START GIVEN RECORDS

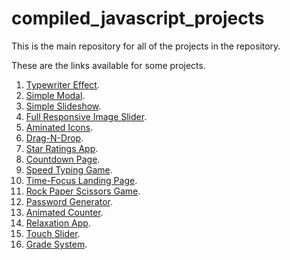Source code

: # compiled_javascript_projects

This is the main repository for all of the projects in the repository.

These are the links available for some projects. 

1.  [Typewriter Effect](https://jey-typewriter-effect.netlify.app/).
2.  [Simple Modal](https://jey-simple-modal.netlify.app/).
3.  [Simple Slideshow](https://jey-slideshow.netlify.app/).
4.  [Full Responsive Image Slider](https://jey-full-responsive-image-slider.netlify.app/).
5.  [Aminated Icons](https://jey-animated-icons.netlify.app/).
6.  [Drag-N-Drop](https://jey-drag-n-drop.netlify.app/).
7.  [Star Ratings App](https://jeyjs-ratings-app.netlify.app/).
8.  [Countdown Page](https://jeyjs-countdown-page.netlify.app/).
9.  [Speed Typing Game](https://jeyjs-speed-typing-project.netlify.app/).
10.  [Time-Focus Landing Page](https://jeyjs-time-focus-landing.netlify.app/).
11.  [Rock Paper Scissors Game](https://jeyjs-rps-game.netlify.app/).
12.  [Password Generator](https://jeyjs-password-generator.netlify.app/).
13.  [Animated Counter](https://jeyjs-animated-counter.netlify.app/).
14.  [Relaxation App](https://jeyjs-relaxer-app.netlify.app/).
15.  [Touch Slider](https://jeyjs-touch-slider.netlify.app/).
16.  [Grade System](https://jeyjs-grade-system.netlify.app/).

END GIVEN RECORDS

Output every entry above exactly as written, but omit the pictures.

Source code

: # compiled_javascript_projects

This is the main repository for all of the projects in the repository.

These are the links available for some projects. 

1.  [Typewriter Effect](https://jey-typewriter-effect.netlify.app/).
2.  [Simple Modal](https://jey-simple-modal.netlify.app/).
3.  [Simple Slideshow](https://jey-slideshow.netlify.app/).
4.  [Full Responsive Image Slider](https://jey-full-responsive-image-slider.netlify.app/).
5.  [Aminated Icons](https://jey-animated-icons.netlify.app/).
6.  [Drag-N-Drop](https://jey-drag-n-drop.netlify.app/).
7.  [Star Ratings App](https://jeyjs-ratings-app.netlify.app/).
8.  [Countdown Page](https://jeyjs-countdown-page.netlify.app/).
9.  [Speed Typing Game](https://jeyjs-speed-typing-project.netlify.app/).
10.  [Time-Focus Landing Page](https://jeyjs-time-focus-landing.netlify.app/).
11.  [Rock Paper Scissors Game](https://jeyjs-rps-game.netlify.app/).
12.  [Password Generator](https://jeyjs-password-generator.netlify.app/).
13.  [Animated Counter](https://jeyjs-animated-counter.netlify.app/).
14.  [Relaxation App](https://jeyjs-relaxer-app.netlify.app/).
15.  [Touch Slider](https://jeyjs-touch-slider.netlify.app/).
16.  [Grade System](https://jeyjs-grade-system.netlify.app/).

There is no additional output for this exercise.